You’ll likely be asked to keep a sleep diary for about two weeks before or after your appointment. Each morning you record when you went to bed, roughly how long it took to fall asleep, how many times you woke up, when you got up for the day, and how rested you felt. This gives a much more accurate picture than trying to recall your sleep patterns from memory, which most people do poorly.
A formal sleep study, where sensors monitor your brain waves, breathing, and movement overnight in a lab, is not used to diagnose insomnia. It exists to rule out other disorders. You’d only be sent for one if your doctor suspects sleep apnea, if your symptoms don’t fit a clear pattern, or if standard treatments have failed. For most people with straightforward insomnia, the diagnosis happens in a regular office visit.

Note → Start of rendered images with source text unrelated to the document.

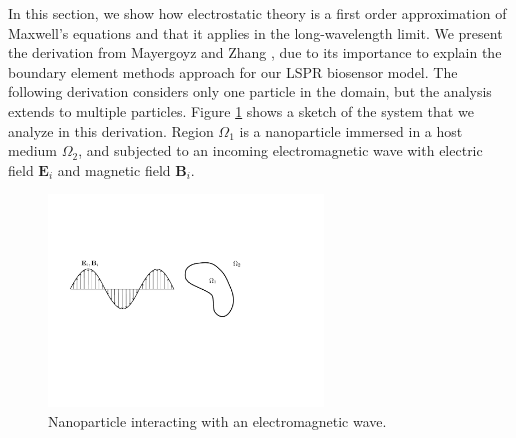 In this section, we show how electrostatic theory is a first order approximation of Maxwell's 
equations and that it applies in the long-wavelength limit. We present the derivation from 
Mayergoyz and Zhang \cite{MayergoyzZhang2007}, due to its importance to explain the boundary 
element methods approach for our LSPR biosensor model. The following derivation considers only one particle 
in the domain, but the analysis extends to multiple particles. Figure \ref{fig:part_wave} shows a 
sketch of the system that we analyze in this derivation. Region $\Omega_1$ is a nanoparticle 
immersed in a host medium $\Omega_2$, and subjected to an incoming electromagnetic wave with electric field 
$\mathbf{E}_i$ and magnetic field $\mathbf{B}_i$.

\begin{figure}[h] %
   \centering
   \includegraphics[width=0.65\textwidth]{particle_wave.pdf} 
   \caption{Nanoparticle interacting with an electromagnetic wave.}
   \label{fig:part_wave}
\end{figure}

When Bad Sleep Becomes a Pattern Worth Acting On
The honest answer is that most people who search “how do you know if you have insomnia” already have a pretty good idea that something is wrong. The question is whether it’s temporary or entrenched.
A few rough nights after a stressful week is normal and will almost certainly pass. But if you’ve been dreading bedtime for weeks, if you’ve started building your entire evening around trying to sleep, or if daytime fatigue is affecting your work, relationships, or mood, you’ve crossed into territory where the problem is unlikely to fix itself. The three-nights-per-week, three-month benchmark is a useful clinical threshold, but you don’t need to wait three full months of suffering before seeking help. Catching insomnia early, before your brain fully learns the habit of sleeplessness, makes it significantly easier to reverse.